Mean Reward & Reward Delta
The reward-delta metrics track how the empirical mean reward compares to the
true mean reward of the environment. They are useful whenever the environment
can provide ground-truth reward expectation (env.is_mean_reward_tractable = True).
Intuition
- Accumulate rewards (log or linear) over time to estimate the empirical mean and compare it against the ground-truth mean supplied by the environment.
- Large absolute or relative deltas highlight when the current policy drifts away from the environment’s reward-weighted distribution, making it a simple health check during training.
- The sliding-window variant keeps a short-term view of recent rewards, while the global metric continues to aggregate from the beginning of training.
- Keep the reward scale consistent (log or linear) across updates so the metric reports meaningful averages and deltas.
Modules
MeanRewardMetricsModule: maintains running sums of collected rewards and reports the global mean, absolute delta, and relative delta.SWMeanRewardSWMetricsModule: keeps a sliding window of the most recent rewards using aflashbaxbuffer, offering the same statistics but focused on recent performance.
Both modules return a dictionary with keys mean_reward, reward_delta, and
rel_reward_delta.
| Key | Meaning |
|---|---|
mean_reward |
Empirical mean of the collected rewards (use log rewards or linear rewards consistently). |
reward_delta |
Absolute difference between empirical and ground-truth means in the same scale. |
rel_reward_delta |
Relative error (absolute delta divided by ground-truth mean). |
Inputs
env,env_params: used during construction to query the ground-truth mean.- arrays of sampled rewards in the scale you want to monitor (log rewards or linear rewards both work, as long as you stay consistent).
- an optional
buffer_sizefor the sliding window metric.
Quick start
Environment requirement: the environment must expose a tractable ground-truth mean reward (
env.is_mean_reward_tractable = True) so deltas are meaningful.
import jax
import gfnx
env = gfnx.HypergridEnvironment(reward_module=gfnx.EasyHypergridRewardModule())
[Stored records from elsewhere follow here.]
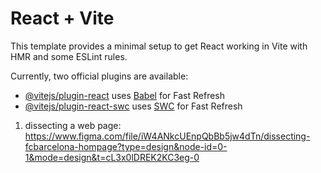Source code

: # React + Vite

This template provides a minimal setup to get React working in Vite with HMR and some ESLint rules.

Currently, two official plugins are available:

- [@vitejs/plugin-react](https://github.com/vitejs/vite-plugin-react/blob/main/packages/plugin-react/README.md) uses [Babel](https://babeljs.io/) for Fast Refresh
- [@vitejs/plugin-react-swc](https://github.com/vitejs/vite-plugin-react-swc) uses [SWC](https://swc.rs/) for Fast Refresh


1) dissecting a web page: https://www.figma.com/file/iW4ANkcUEnpQbBb5jw4dTn/dissecting-fcbarcelona-hompage?type=design&node-id=0-1&mode=design&t=cL3x0lDREK2KC3eg-0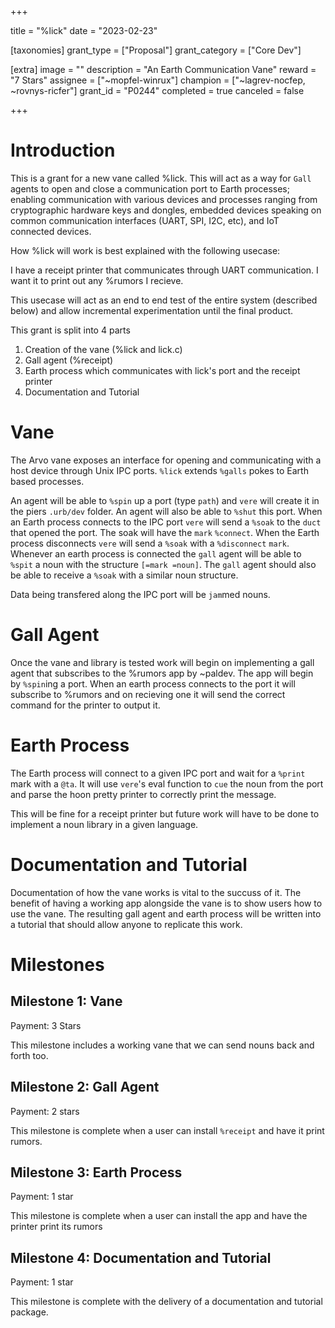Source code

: +++

title = "%lick"
date = "2023-02-23"

[taxonomies]
grant_type = ["Proposal"]
grant_category = ["Core Dev"]

[extra]
image = ""
description = "An Earth Communication Vane"
reward = "7 Stars"
assignee = ["~mopfel-winrux"]
champion = ["~lagrev-nocfep, ~rovnys-ricfer"]
grant_id = "P0244"
completed = true
canceled = false

+++

# Introduction
This is a grant for a new vane called %lick. This will act as a way for `Gall` agents to open and close a communication port to Earth processes; enabling communication with various devices and processes  ranging from cryptographic hardware keys and dongles, embedded devices speaking on common communication interfaces (UART, SPI, I2C, etc), and IoT connected devices. 

How %lick will work is best explained with the following usecase:

I have a receipt printer that communicates through UART communication. I want it to print out any %rumors I recieve.

This usecase will act as an end to end test of the entire system (described below) and allow incremental experimentation until the final product.

This grant is split into 4 parts

1. Creation of the vane (%lick and lick.c)
2. Gall agent (%receipt)
3. Earth process which communicates with lick's port and the receipt printer
4. Documentation and Tutorial

# Vane
The Arvo vane exposes an interface for opening and communicating with a host device through Unix IPC ports. `%lick` extends `%galls` pokes to Earth based processes.

An agent will be able to `%spin` up a port (type `path`) and `vere` will create it in the piers `.urb/dev` folder. An agent will also be able to `%shut` this port. When an Earth process connects to the IPC port `vere` will send a `%soak` to the `duct` that opened the port. The soak will have the `mark` `%connect`. When the Earth process disconnects `vere` will send a `%soak` with a `%disconnect` `mark`. Whenever an earth process is connected the `gall` agent will be able to `%spit` a noun with the structure `[=mark =noun]`. The `gall` agent should also be able to receive a `%soak` with a similar noun structure. 

Data being transfered along the IPC port will be `jam`med nouns.


# Gall Agent
Once the vane and library is tested work will begin on implementing a gall agent that subscribes to the %rumors app by ~paldev. The app will begin by `%spin`ing a port. When an earth process connects to the port it will subscribe to %rumors and on recieving one it will send the correct command for the printer to output it.

# Earth Process

The Earth process will connect to a given IPC port and wait for a `%print` mark with a `@ta`. It will use `vere`'s eval function to `cue` the noun from the port and parse the hoon pretty printer to correctly print the message.

This will be fine for a receipt printer but future work will have to be done to implement a noun library in a given language. 

# Documentation and Tutorial
Documentation of how the vane works is vital to the succuss of it. The benefit of having a working app alongside the vane is to show users how to use the vane. The resulting gall agent and earth process will be written into a tutorial that should allow anyone to replicate this work.


# Milestones

## Milestone 1: Vane
Payment: 3 Stars

This milestone includes a working vane that we can send nouns back and forth too.


## Milestone 2: Gall Agent
Payment: 2 stars

This milestone is complete when a user can install `%receipt` and have it print rumors.

## Milestone 3: Earth Process
Payment: 1 star

This milestone is complete when a user can install the app and have the printer print its rumors


## Milestone 4: Documentation and Tutorial
Payment: 1 star

This milestone is complete with the delivery of a documentation and tutorial package.

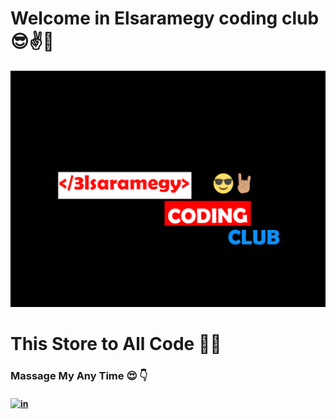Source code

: # Welcome in Elsaramegy coding club 😎✌🤘

![logo](.\images\ELSARAMEGYCLUB25.png "logo")

# This Store to All Code 👨‍💻

### Massage My Any Time 😍 👇
#### [![in](.\images\Instagram-icon.png")](https://www.instagram.com/3lsaramegy) 

<!---
- 👋 Hi, I’m MahmoudElsaramegy
- 👀 I’m interested in {C++,python,Drat,Flutter,django}
- 🌱 I’m currently learning {C++,Flutter}
- 📫 How to reach me Mahmoud Elsaramegy.. 

<!---
3lsaramegy/3lsaramegy is a ✨ special ✨ repository because its `README.md` (this file) appears on your GitHub profile.
You can click the Preview link to take a look at your changes.
_______________________________________________________________
# HI im Mahmoud Elsaramegy 😊😊🤨 
 ## Cell My Any Time😍 [facebook](https://www.facebook.com/3lsaramegyx500/)  


## I can Do👇👇
### any code  By Python 😎
### Some codes By C++ {}; 😎🤑
## 👀 I’m interested in {C++,python,Drat} 🤴🤴
## 👨‍🏫👨‍🏫 I’m currently learning {C++,Dart} 😅

* I Study
    * FLUTTER 😍
    * C++    🤯🤯
    * Dart  😮🤔😮
# Thank You To Visit My 😍🥰😘
--->
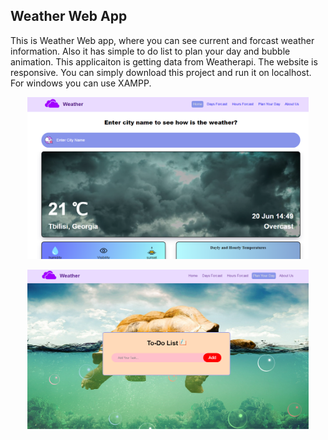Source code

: ## Weather Web App

This is Weather Web app, where you can see current and forcast weather information. Also it has simple to do list to plan your day and bubble animation. This applicaiton is getting data from Weatherapi. The website is responsive. You can simply download this project and run it on localhost. For windows you can use XAMPP.

<p align="center">
  <img src="mainpage.png" width="450" title="hover text">
</p>
<p align="center">
  <img src="todolist.png" width="450" title="hover text">
</p>

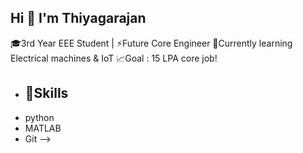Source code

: ## Hi  👋 I'm Thiyagarajan
🎓3rd Year EEE Student | ⚡Future Core Engineer 
 🧠Currently learning Electrical machines & IoT
  📈Goal : 15 LPA core job!
- ## 🚀Skills 
- python
- MATLAB
- Git
-->
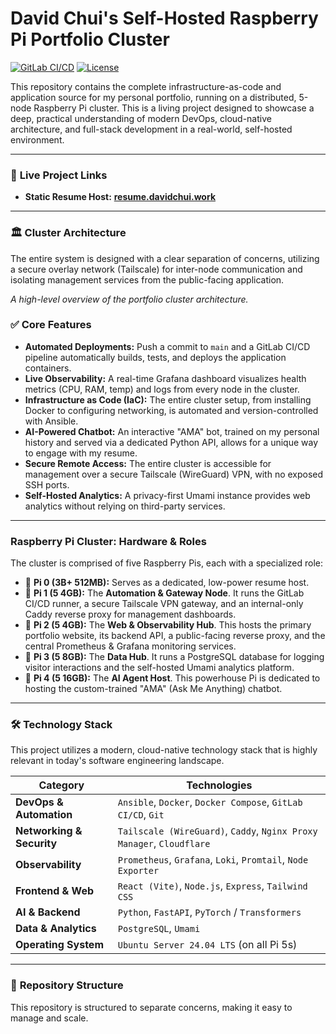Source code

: # David Chui's Self-Hosted Raspberry Pi Portfolio Cluster

[![GitLab CI/CD](https://img.shields.io/gitlab/pipeline-status/your-gitlab-username/your-repo-name?branch=main&style=for-the-badge&logo=gitlab)](https://gitlab.com/your-gitlab-username/your-repo-name/-/pipelines)
[![License](https://img.shields.io/badge/License-MIT-blue.svg?style=for-the-badge)](https://opensource.org/licenses/MIT)

This repository contains the complete infrastructure-as-code and application source for my personal portfolio, running on a distributed, 5-node Raspberry Pi cluster. This is a living project designed to showcase a deep, practical understanding of modern DevOps, cloud-native architecture, and full-stack development in a real-world, self-hosted environment.

---

### 🚀 **Live Project Links**

* **Static Resume Host:** **[resume.davidchui.work](https://resume.davidchui.work)**

---

### 🏛️ **Cluster Architecture**

The entire system is designed with a clear separation of concerns, utilizing a secure overlay network (Tailscale) for inter-node communication and isolating management services from the public-facing application.


*A high-level overview of the portfolio cluster architecture.*

### ✅ **Core Features**

* **Automated Deployments:** Push a commit to `main` and a GitLab CI/CD pipeline automatically builds, tests, and deploys the application containers.
* **Live Observability:** A real-time Grafana dashboard visualizes health metrics (CPU, RAM, temp) and logs from every node in the cluster.
* **Infrastructure as Code (IaC):** The entire cluster setup, from installing Docker to configuring networking, is automated and version-controlled with Ansible.
* **AI-Powered Chatbot:** An interactive "AMA" bot, trained on my personal history and served via a dedicated Python API, allows for a unique way to engage with my resume.
* **Secure Remote Access:** The entire cluster is accessible for management over a secure Tailscale (WireGuard) VPN, with no exposed SSH ports.
* **Self-Hosted Analytics:** A privacy-first Umami instance provides web analytics without relying on third-party services.

---

###  Raspberry Pi Cluster: Hardware & Roles

The cluster is comprised of five Raspberry Pis, each with a specialized role:

* 🔹 **Pi 0 (3B+ 512MB):** Serves as a dedicated, low-power resume host.
* 🔹 **Pi 1 (5 4GB):** The **Automation & Gateway Node**. It runs the GitLab CI/CD runner, a secure Tailscale VPN gateway, and an internal-only Caddy reverse proxy for management dashboards.
* 🔹 **Pi 2 (5 4GB):** The **Web & Observability Hub**. This hosts the primary portfolio website, its backend API, a public-facing reverse proxy, and the central Prometheus & Grafana monitoring services.
* 🔹 **Pi 3 (5 8GB):** The **Data Hub**. It runs a PostgreSQL database for logging visitor interactions and the self-hosted Umami analytics platform.
* 🔹 **Pi 4 (5 16GB):** The **AI Agent Host**. This powerhouse Pi is dedicated to hosting the custom-trained "AMA" (Ask Me Anything) chatbot.

---

### 🛠️ **Technology Stack**

This project utilizes a modern, cloud-native technology stack that is highly relevant in today's software engineering landscape.

| Category                  | Technologies                                                              |
| ------------------------- | ------------------------------------------------------------------------- |
| **DevOps & Automation** | `Ansible`, `Docker`, `Docker Compose`, `GitLab CI/CD`, `Git`                |
| **Networking & Security** | `Tailscale (WireGuard)`, `Caddy`, `Nginx Proxy Manager`, `Cloudflare`       |
| **Observability** | `Prometheus`, `Grafana`, `Loki`, `Promtail`, `Node Exporter`               |
| **Frontend & Web** | `React (Vite)`, `Node.js`, `Express`, `Tailwind CSS`                        |
| **AI & Backend** | `Python`, `FastAPI`, `PyTorch` / `Transformers`                           |
| **Data & Analytics** | `PostgreSQL`, `Umami`                                                     |
| **Operating System** | `Ubuntu Server 24.04 LTS` (on all Pi 5s)                                  |

---

### 📂 **Repository Structure**

This repository is structured to separate concerns, making it easy to manage and scale.
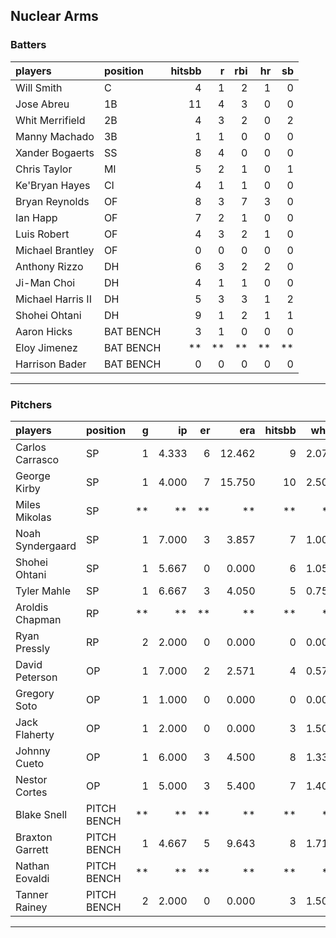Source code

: ## Nuclear Arms

### Batters

 
|players           |position  | hitsbb|  r| rbi| hr| sb| 
|:-----------------|:---------|------:|--:|---:|--:|--:| 
|Will Smith        |C         |      4|  1|   2|  1|  0| 
|Jose Abreu        |1B        |     11|  4|   3|  0|  0| 
|Whit Merrifield   |2B        |      4|  3|   2|  0|  2| 
|Manny Machado     |3B        |      1|  1|   0|  0|  0| 
|Xander Bogaerts   |SS        |      8|  4|   0|  0|  0| 
|Chris Taylor      |MI        |      5|  2|   1|  0|  1| 
|Ke'Bryan Hayes    |CI        |      4|  1|   1|  0|  0| 
|Bryan Reynolds    |OF        |      8|  3|   7|  3|  0| 
|Ian Happ          |OF        |      7|  2|   1|  0|  0| 
|Luis Robert       |OF        |      4|  3|   2|  1|  0| 
|Michael Brantley  |OF        |      0|  0|   0|  0|  0| 
|Anthony Rizzo     |DH        |      6|  3|   2|  2|  0| 
|Ji-Man Choi       |DH        |      4|  1|   1|  0|  0| 
|Michael Harris II |DH        |      5|  3|   3|  1|  2| 
|Shohei Ohtani     |DH        |      9|  1|   2|  1|  1| 
|Aaron Hicks       |BAT BENCH |      3|  1|   0|  0|  0| 
|Eloy Jimenez      |BAT BENCH |     **| **|  **| **| **| 
|Harrison Bader    |BAT BENCH |      0|  0|   0|  0|  0| 


* * *

### Pitchers

 
|players          |position    |  g|    ip| er|    era| hitsbb|  whip| so|  w| sv| 
|:----------------|:-----------|--:|-----:|--:|------:|------:|-----:|--:|--:|--:| 
|Carlos Carrasco  |SP          |  1| 4.333|  6| 12.462|      9| 2.077|  4|  0|  0| 
|George Kirby     |SP          |  1| 4.000|  7| 15.750|     10| 2.500|  2|  0|  0| 
|Miles Mikolas    |SP          | **|    **| **|     **|     **|    **| **| **| **| 
|Noah Syndergaard |SP          |  1| 7.000|  3|  3.857|      7| 1.000|  7|  1|  0| 
|Shohei Ohtani    |SP          |  1| 5.667|  0|  0.000|      6| 1.059| 11|  1|  0| 
|Tyler Mahle      |SP          |  1| 6.667|  3|  4.050|      5| 0.750|  7|  1|  0| 
|Aroldis Chapman  |RP          | **|    **| **|     **|     **|    **| **| **| **| 
|Ryan Pressly     |RP          |  2| 2.000|  0|  0.000|      0| 0.000|  3|  0|  2| 
|David Peterson   |OP          |  1| 7.000|  2|  2.571|      4| 0.571|  8|  0|  0| 
|Gregory Soto     |OP          |  1| 1.000|  0|  0.000|      0| 0.000|  1|  0|  1| 
|Jack Flaherty    |OP          |  1| 2.000|  0|  0.000|      3| 1.500|  2|  0|  0| 
|Johnny Cueto     |OP          |  1| 6.000|  3|  4.500|      8| 1.333|  5|  1|  0| 
|Nestor Cortes    |OP          |  1| 5.000|  3|  5.400|      7| 1.400|  7|  0|  0| 
|Blake Snell      |PITCH BENCH | **|    **| **|     **|     **|    **| **| **| **| 
|Braxton Garrett  |PITCH BENCH |  1| 4.667|  5|  9.643|      8| 1.714|  5|  0|  0| 
|Nathan Eovaldi   |PITCH BENCH | **|    **| **|     **|     **|    **| **| **| **| 
|Tanner Rainey    |PITCH BENCH |  2| 2.000|  0|  0.000|      3| 1.500|  2|  0|  2| 


* * *


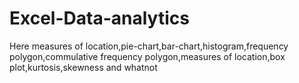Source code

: # Excel-Data-analytics

Here measures of location,pie-chart,bar-chart,histogram,frequency polygon,commulative frequency polygon,measures of location,box plot,kurtosis,skewness and whatnot
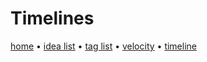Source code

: # Timelines

[home](index.md) • [idea list](ideas.md) • [tag list](tags.md) • [velocity](velocity.md) • [timeline](timeline.md)
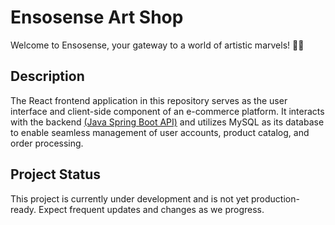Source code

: # Ensosense Art Shop
Welcome to Ensosense, your gateway to a world of artistic marvels! 🎨✨




## Description
The React frontend application in this repository serves as the user interface and client-side component of an e-commerce platform. It interacts with the backend [(Java Spring Boot API)](https://github.com/Ensosense/ensosense-spring-boot-api) and utilizes MySQL as its database to enable seamless management of user accounts, product catalog, and order processing.

## Project Status
This project is currently under development and is not yet production-ready. Expect frequent updates and changes as we progress.
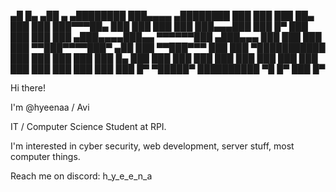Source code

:    ▄█    █▄    ▄██   ▄      ▄████████ ███▄▄▄▄      ▄████████ 
  ███    ███   ███   ██▄   ███    ███ ███▀▀▀██▄   ███    ███ 
  ███    ███   ███▄▄▄███   ███    █▀  ███   ███   ███    ███ 
 ▄███▄▄▄▄███▄▄ ▀▀▀▀▀▀███  ▄███▄▄▄     ███   ███   ███    ███ 
▀▀███▀▀▀▀███▀  ▄██   ███ ▀▀███▀▀▀     ███   ███ ▀███████████ 
  ███    ███   ███   ███   ███    █▄  ███   ███   ███    ███ 
  ███    ███   ███   ███   ███    ███ ███   ███   ███    ███ 
  ███    █▀     ▀█████▀    ██████████  ▀█   █▀    ███    █▀  
                                                             

Hi there!

I'm @hyeenaa / Avi

IT / Computer Science Student at RPI. 

I'm interested in cyber security, web development, server stuff, most computer things. 

Reach me on discord: h_y_e_e_n_a
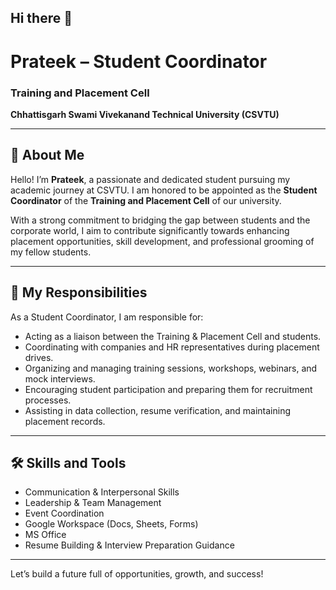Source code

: ## Hi there 👋
# Prateek – Student Coordinator  
### Training and Placement Cell  
**Chhattisgarh Swami Vivekanand Technical University (CSVTU)**

---

## 📌 About Me
Hello! I’m **Prateek**, a passionate and dedicated student pursuing my academic journey at CSVTU. I am honored to be appointed as the **Student Coordinator** of the **Training and Placement Cell** of our university.

With a strong commitment to bridging the gap between students and the corporate world, I aim to contribute significantly towards enhancing placement opportunities, skill development, and professional grooming of my fellow students.

---

## 🎯 My Responsibilities
As a Student Coordinator, I am responsible for:

- Acting as a liaison between the Training & Placement Cell and students.
- Coordinating with companies and HR representatives during placement drives.
- Organizing and managing training sessions, workshops, webinars, and mock interviews.
- Encouraging student participation and preparing them for recruitment processes.
- Assisting in data collection, resume verification, and maintaining placement records.

---

## 🛠 Skills and Tools
- Communication & Interpersonal Skills  
- Leadership & Team Management  
- Event Coordination  
- Google Workspace (Docs, Sheets, Forms)  
- MS Office  
- Resume Building & Interview Preparation Guidance

---

Let’s build a future full of opportunities, growth, and success!

<!--
**MauryvanshiPrateek/MauryvanshiPrateek** is a ✨ _special_ ✨ repository because its `README.md` (this file) appears on your GitHub profile.

Here are some ideas to get you started:

- 🔭 I’m currently working on ...
- 🌱 I’m currently learning ...
- 👯 I’m looking to collaborate on ...
- 🤔 I’m looking for help with ...
- 💬 Ask me about ...
- 📫 How to reach me: ...
- 😄 Pronouns: ...
- ⚡ Fun fact: ...
-->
params = env.init(jax.random.PRNGKey(0))
mean_metric = gfnx.metrics.MeanRewardMetricsModule(env=env, env_params=params)
state = mean_metric.init(jax.random.PRNGKey(1), mean_metric.InitArgs())
# During training: accumulate rewards from rollouts (log or linear, your choice).
state = mean_metric.update(
state,
jax.random.PRNGKey(2),
mean_metric.UpdateArgs(log_rewards=batch_rewards), # batch_rewards <- log rewards from your sampler
)
scores = mean_metric.get(state)
print(scores["mean_reward"], scores["reward_delta"], scores["rel_reward_delta"])